GOAL OF THE EXERCISE:
The lines from the beginning of the records below through the one holding "- ✅ PDF generation success: 100%" are to be copied exactly; leave the pictures out.
[Opening RECORDS FOR THE TASK section]
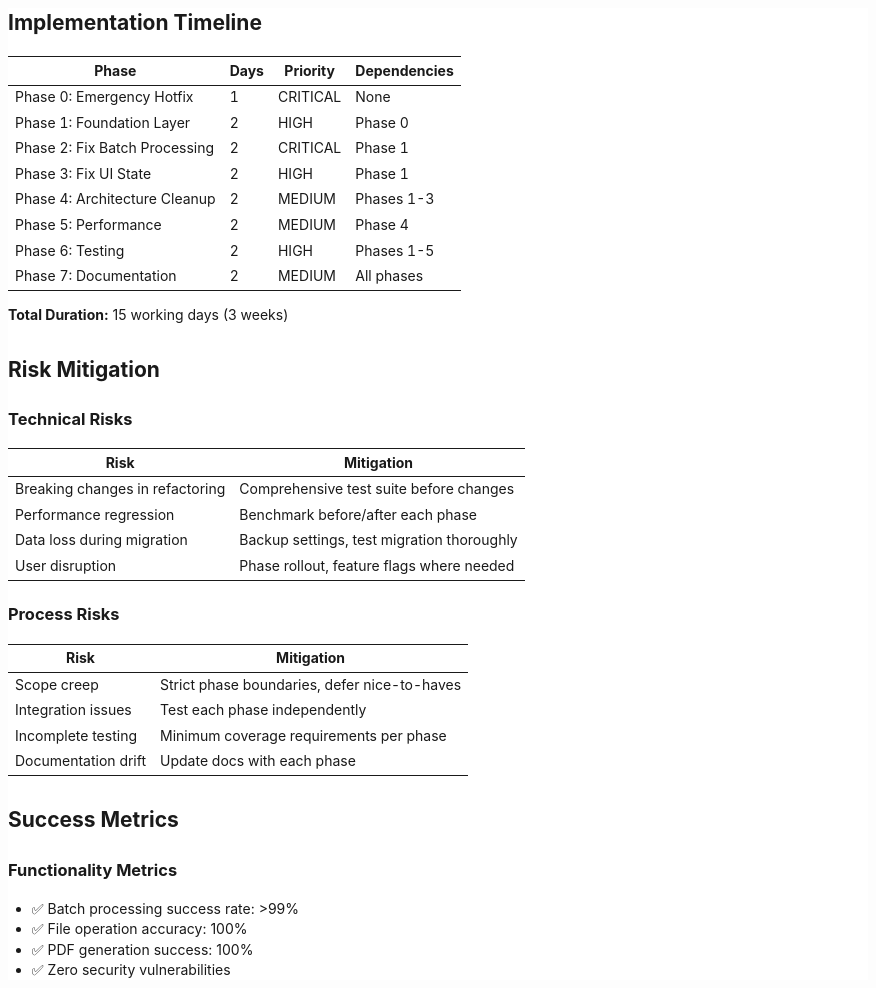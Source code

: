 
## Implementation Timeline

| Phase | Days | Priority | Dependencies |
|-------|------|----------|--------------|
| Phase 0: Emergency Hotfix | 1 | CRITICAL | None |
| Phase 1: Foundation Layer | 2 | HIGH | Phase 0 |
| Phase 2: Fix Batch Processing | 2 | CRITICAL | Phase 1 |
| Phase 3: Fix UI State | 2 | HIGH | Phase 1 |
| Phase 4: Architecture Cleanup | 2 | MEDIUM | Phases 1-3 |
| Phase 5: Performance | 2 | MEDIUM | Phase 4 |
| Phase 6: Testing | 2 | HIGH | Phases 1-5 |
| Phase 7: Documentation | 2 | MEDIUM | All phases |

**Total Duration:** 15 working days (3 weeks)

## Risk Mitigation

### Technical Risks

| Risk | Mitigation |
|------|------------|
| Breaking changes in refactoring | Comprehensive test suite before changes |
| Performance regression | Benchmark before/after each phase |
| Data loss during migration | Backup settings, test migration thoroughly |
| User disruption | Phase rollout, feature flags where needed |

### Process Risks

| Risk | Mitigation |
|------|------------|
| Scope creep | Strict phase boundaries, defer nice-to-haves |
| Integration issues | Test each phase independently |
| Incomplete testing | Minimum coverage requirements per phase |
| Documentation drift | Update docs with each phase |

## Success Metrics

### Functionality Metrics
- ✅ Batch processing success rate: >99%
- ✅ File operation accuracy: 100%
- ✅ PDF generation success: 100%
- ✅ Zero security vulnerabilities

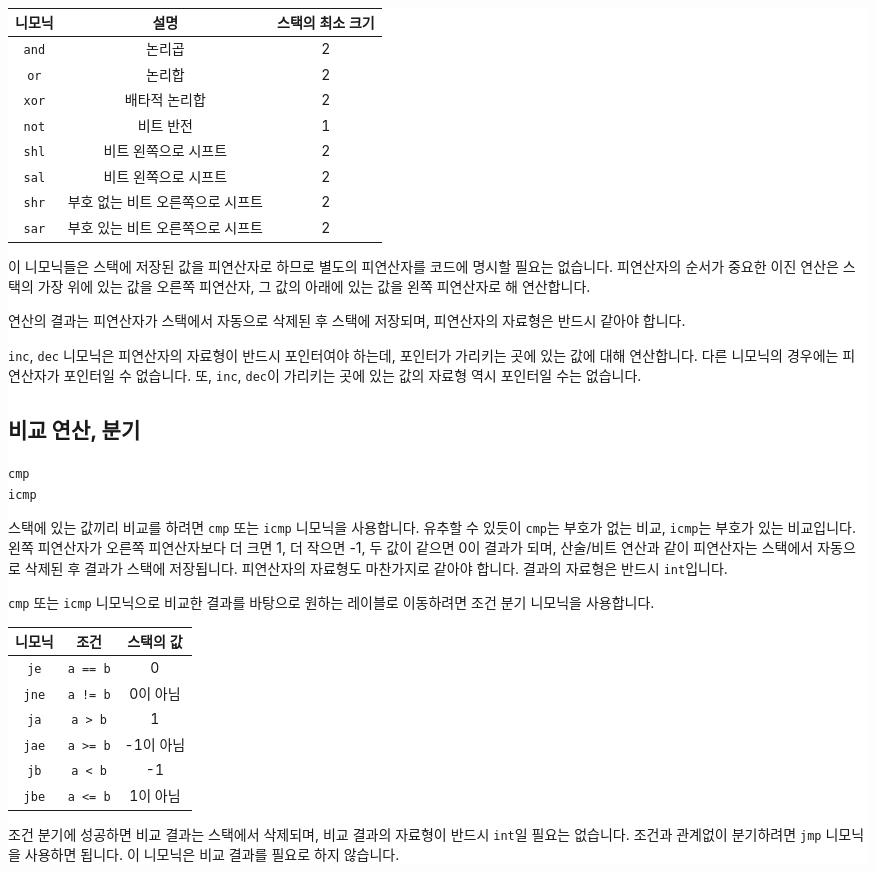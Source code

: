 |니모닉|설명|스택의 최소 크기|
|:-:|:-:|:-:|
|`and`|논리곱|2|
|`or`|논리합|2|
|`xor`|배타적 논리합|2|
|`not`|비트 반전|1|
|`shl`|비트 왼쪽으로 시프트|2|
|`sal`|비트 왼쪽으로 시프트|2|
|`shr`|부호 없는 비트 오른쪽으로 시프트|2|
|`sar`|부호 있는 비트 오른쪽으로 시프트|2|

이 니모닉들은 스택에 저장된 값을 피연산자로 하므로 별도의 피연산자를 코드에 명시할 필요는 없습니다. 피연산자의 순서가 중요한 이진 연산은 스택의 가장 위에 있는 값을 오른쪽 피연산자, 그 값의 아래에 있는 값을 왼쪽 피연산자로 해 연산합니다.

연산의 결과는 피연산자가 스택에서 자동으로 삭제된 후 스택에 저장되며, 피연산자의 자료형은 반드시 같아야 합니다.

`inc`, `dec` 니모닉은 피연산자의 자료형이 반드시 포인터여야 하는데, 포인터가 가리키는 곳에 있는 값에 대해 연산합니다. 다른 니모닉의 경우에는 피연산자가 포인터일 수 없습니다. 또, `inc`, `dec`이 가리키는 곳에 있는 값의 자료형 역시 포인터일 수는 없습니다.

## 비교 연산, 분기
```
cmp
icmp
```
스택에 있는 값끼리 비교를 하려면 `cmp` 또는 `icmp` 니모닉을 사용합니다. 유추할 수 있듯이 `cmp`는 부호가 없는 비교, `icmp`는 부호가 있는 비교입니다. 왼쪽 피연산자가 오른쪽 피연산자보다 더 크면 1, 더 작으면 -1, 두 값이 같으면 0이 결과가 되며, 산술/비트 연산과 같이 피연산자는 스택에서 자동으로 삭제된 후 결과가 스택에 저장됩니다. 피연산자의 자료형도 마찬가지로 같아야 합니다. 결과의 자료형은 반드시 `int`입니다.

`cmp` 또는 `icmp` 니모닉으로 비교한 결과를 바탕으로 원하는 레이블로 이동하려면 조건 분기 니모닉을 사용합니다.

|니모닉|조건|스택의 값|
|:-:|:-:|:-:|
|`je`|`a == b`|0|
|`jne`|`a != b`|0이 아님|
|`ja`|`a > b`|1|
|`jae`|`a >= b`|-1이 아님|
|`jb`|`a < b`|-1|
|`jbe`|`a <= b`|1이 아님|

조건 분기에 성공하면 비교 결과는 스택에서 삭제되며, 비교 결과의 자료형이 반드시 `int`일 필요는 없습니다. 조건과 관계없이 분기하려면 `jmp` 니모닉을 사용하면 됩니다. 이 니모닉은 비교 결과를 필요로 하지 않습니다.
[Closing RECORDS FOR THE TASK section]
WRITTEN REPLY:
Source code

: 
## Implementation Timeline

| Phase | Days | Priority | Dependencies |
|-------|------|----------|--------------|
| Phase 0: Emergency Hotfix | 1 | CRITICAL | None |
| Phase 1: Foundation Layer | 2 | HIGH | Phase 0 |
| Phase 2: Fix Batch Processing | 2 | CRITICAL | Phase 1 |
| Phase 3: Fix UI State | 2 | HIGH | Phase 1 |
| Phase 4: Architecture Cleanup | 2 | MEDIUM | Phases 1-3 |
| Phase 5: Performance | 2 | MEDIUM | Phase 4 |
| Phase 6: Testing | 2 | HIGH | Phases 1-5 |
| Phase 7: Documentation | 2 | MEDIUM | All phases |

**Total Duration:** 15 working days (3 weeks)

## Risk Mitigation

### Technical Risks

| Risk | Mitigation |
|------|------------|
| Breaking changes in refactoring | Comprehensive test suite before changes |
| Performance regression | Benchmark before/after each phase |
| Data loss during migration | Backup settings, test migration thoroughly |
| User disruption | Phase rollout, feature flags where needed |

### Process Risks

| Risk | Mitigation |
|------|------------|
| Scope creep | Strict phase boundaries, defer nice-to-haves |
| Integration issues | Test each phase independently |
| Incomplete testing | Minimum coverage requirements per phase |
| Documentation drift | Update docs with each phase |

## Success Metrics

### Functionality Metrics
- ✅ Batch processing success rate: >99%
- ✅ File operation accuracy: 100%
- ✅ PDF generation success: 100%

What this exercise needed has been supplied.